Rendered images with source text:
··········

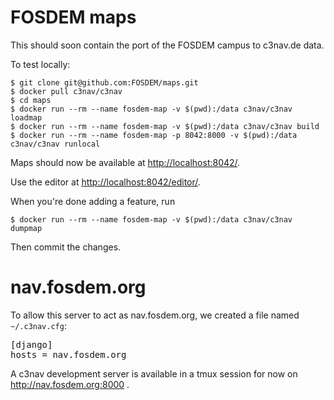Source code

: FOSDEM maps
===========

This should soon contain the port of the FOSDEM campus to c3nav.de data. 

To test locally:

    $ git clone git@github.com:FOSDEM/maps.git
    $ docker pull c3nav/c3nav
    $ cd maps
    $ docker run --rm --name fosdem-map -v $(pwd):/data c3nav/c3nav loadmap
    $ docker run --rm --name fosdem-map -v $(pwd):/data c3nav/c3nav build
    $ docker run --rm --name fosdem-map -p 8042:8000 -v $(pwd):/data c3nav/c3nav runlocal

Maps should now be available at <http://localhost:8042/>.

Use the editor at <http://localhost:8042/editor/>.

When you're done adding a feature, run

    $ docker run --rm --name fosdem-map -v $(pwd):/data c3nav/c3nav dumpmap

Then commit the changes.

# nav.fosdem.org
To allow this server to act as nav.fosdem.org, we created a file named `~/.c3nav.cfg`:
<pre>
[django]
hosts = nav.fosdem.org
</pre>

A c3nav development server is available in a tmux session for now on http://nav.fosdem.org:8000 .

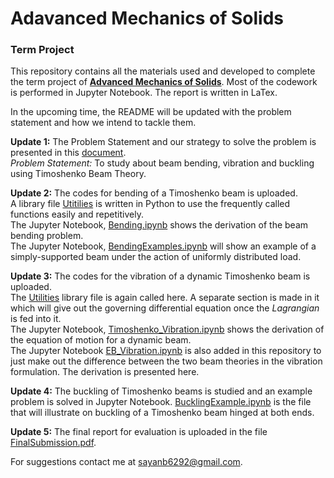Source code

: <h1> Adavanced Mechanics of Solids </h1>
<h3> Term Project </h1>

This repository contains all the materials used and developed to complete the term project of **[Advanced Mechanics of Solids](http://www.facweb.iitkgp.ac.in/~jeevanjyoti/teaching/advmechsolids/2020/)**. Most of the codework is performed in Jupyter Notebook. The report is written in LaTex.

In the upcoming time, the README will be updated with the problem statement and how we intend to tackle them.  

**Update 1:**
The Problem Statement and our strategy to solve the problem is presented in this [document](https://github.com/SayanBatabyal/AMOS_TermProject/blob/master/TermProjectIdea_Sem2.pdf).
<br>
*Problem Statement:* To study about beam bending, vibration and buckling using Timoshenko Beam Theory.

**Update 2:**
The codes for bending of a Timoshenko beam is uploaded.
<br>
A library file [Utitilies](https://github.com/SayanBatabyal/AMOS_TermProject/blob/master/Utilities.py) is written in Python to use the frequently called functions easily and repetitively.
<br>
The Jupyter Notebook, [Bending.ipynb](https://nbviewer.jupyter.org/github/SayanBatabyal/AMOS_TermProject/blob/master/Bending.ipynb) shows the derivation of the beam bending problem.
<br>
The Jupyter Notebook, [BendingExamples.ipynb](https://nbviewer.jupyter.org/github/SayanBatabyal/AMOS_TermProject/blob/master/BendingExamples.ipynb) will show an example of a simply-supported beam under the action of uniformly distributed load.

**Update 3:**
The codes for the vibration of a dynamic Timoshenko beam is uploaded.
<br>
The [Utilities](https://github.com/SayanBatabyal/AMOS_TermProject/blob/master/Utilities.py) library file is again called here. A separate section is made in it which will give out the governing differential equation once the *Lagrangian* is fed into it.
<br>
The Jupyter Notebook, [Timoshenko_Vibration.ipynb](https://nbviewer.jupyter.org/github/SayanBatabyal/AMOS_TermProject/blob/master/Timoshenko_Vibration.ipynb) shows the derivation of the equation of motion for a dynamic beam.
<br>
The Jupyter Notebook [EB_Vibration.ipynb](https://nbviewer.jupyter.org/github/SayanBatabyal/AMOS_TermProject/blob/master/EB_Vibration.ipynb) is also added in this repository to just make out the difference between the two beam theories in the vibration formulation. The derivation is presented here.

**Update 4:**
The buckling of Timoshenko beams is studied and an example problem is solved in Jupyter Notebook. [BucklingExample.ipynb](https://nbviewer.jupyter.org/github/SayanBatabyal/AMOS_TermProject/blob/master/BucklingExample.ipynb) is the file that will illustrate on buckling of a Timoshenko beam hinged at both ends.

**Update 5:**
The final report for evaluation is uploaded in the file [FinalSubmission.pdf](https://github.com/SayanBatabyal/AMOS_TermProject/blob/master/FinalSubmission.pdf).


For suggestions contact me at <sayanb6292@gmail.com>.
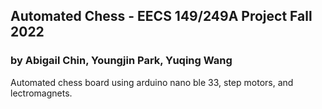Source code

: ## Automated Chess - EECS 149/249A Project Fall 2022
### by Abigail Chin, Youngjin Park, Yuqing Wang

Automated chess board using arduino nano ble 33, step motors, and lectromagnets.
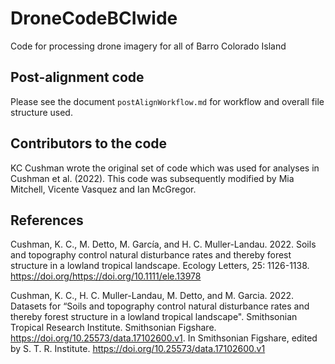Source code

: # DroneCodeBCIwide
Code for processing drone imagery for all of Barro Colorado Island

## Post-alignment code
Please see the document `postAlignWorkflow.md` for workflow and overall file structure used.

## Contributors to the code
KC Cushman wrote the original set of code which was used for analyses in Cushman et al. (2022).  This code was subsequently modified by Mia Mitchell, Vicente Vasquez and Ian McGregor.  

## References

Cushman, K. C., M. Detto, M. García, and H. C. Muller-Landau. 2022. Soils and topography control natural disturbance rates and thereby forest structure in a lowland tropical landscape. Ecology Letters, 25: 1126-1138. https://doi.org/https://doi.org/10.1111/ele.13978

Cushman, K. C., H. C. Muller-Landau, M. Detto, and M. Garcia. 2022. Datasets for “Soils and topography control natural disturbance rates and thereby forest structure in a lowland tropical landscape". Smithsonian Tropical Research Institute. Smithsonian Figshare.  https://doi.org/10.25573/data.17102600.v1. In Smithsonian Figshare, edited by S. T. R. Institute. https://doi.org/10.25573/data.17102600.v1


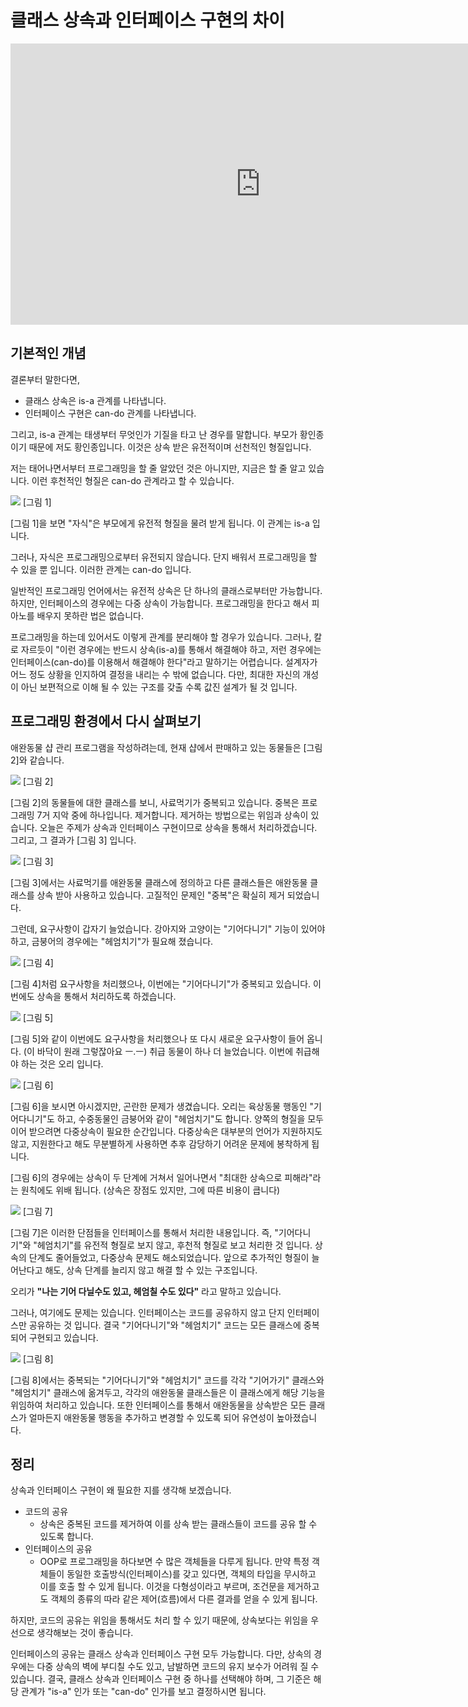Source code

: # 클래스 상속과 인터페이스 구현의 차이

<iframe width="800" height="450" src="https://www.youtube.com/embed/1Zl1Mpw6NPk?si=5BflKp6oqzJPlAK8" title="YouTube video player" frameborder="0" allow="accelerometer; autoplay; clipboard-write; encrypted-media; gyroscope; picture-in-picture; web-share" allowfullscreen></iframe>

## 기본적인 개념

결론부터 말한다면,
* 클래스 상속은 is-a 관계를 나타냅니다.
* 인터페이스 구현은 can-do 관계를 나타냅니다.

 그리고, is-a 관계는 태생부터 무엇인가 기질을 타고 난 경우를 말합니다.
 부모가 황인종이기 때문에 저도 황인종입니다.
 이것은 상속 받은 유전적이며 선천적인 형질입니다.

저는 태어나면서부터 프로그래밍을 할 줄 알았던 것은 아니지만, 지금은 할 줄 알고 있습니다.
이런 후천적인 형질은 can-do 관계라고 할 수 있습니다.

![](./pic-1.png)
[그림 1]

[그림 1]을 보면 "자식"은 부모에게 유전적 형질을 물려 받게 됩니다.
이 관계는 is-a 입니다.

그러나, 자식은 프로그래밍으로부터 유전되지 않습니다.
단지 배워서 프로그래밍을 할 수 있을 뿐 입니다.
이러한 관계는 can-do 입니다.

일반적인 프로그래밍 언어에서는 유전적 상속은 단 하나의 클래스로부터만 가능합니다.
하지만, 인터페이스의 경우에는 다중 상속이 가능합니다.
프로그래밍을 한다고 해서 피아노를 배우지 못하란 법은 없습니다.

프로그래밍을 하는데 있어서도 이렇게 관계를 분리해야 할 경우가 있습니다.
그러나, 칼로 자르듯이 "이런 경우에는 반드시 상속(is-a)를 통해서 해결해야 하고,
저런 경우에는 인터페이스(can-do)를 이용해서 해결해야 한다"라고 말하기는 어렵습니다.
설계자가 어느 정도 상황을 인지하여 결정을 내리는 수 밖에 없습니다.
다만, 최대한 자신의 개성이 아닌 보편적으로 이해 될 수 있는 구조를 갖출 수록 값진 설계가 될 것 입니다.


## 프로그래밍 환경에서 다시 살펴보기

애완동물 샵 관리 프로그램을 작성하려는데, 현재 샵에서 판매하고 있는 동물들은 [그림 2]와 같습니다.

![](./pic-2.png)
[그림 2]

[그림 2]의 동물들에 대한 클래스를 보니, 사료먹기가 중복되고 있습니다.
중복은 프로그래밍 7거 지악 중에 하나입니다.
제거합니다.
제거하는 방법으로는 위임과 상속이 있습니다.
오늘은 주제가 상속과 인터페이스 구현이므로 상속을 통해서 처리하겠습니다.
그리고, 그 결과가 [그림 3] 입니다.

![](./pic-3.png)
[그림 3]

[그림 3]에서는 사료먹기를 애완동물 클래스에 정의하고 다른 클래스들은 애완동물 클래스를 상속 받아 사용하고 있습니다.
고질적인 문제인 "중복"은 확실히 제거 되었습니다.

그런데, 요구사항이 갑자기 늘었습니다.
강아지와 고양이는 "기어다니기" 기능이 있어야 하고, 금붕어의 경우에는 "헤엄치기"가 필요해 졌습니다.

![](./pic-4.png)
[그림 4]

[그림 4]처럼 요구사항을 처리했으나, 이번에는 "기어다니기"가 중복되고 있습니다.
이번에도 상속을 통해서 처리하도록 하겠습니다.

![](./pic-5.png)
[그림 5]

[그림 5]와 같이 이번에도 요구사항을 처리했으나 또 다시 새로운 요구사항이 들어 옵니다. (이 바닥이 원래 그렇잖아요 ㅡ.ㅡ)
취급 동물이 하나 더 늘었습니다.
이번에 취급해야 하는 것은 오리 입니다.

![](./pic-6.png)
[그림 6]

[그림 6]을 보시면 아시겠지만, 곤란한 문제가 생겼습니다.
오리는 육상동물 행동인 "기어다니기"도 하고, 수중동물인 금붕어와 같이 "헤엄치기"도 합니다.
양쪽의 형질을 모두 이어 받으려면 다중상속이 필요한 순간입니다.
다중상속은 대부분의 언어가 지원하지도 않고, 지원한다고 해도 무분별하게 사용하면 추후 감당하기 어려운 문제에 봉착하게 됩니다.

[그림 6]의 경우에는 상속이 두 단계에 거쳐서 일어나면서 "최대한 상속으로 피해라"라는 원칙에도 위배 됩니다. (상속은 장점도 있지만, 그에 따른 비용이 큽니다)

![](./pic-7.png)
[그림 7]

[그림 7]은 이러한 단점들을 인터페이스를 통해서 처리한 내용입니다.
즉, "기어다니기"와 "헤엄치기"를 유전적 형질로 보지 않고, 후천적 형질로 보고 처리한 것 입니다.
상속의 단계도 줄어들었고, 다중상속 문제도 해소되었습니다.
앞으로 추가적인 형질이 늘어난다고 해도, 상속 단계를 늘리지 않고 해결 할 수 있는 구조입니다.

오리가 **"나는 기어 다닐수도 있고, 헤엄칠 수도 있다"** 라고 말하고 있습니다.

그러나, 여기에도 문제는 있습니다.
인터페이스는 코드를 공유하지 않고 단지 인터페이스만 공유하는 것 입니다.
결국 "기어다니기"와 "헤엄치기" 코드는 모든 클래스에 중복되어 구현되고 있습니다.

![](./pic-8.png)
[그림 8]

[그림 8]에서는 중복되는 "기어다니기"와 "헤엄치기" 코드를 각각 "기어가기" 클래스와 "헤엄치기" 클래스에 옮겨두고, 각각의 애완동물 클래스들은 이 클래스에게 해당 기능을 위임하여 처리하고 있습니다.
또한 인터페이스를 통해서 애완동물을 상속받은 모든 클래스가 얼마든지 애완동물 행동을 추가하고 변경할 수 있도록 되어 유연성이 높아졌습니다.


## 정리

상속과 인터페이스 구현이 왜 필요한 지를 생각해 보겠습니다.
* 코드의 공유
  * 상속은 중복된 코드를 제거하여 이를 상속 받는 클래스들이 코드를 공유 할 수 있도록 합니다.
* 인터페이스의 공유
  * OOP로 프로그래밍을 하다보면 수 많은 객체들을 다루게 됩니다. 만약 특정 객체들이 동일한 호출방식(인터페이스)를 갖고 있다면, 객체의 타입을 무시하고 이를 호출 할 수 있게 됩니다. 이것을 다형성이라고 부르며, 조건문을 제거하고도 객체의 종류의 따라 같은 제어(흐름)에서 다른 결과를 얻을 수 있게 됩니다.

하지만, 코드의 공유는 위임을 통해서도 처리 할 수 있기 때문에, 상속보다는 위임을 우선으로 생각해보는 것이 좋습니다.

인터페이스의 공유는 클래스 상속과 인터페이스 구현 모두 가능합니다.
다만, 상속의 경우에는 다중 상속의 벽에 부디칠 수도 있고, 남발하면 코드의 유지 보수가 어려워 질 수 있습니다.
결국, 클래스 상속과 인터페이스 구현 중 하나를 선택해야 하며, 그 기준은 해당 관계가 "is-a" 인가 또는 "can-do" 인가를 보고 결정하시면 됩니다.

··········

* _INSTRUCTIONS FOR THE TASK_: Nothing but a number should be given: the count of lines above that hold "landscape".

* _RESPONSE_: 2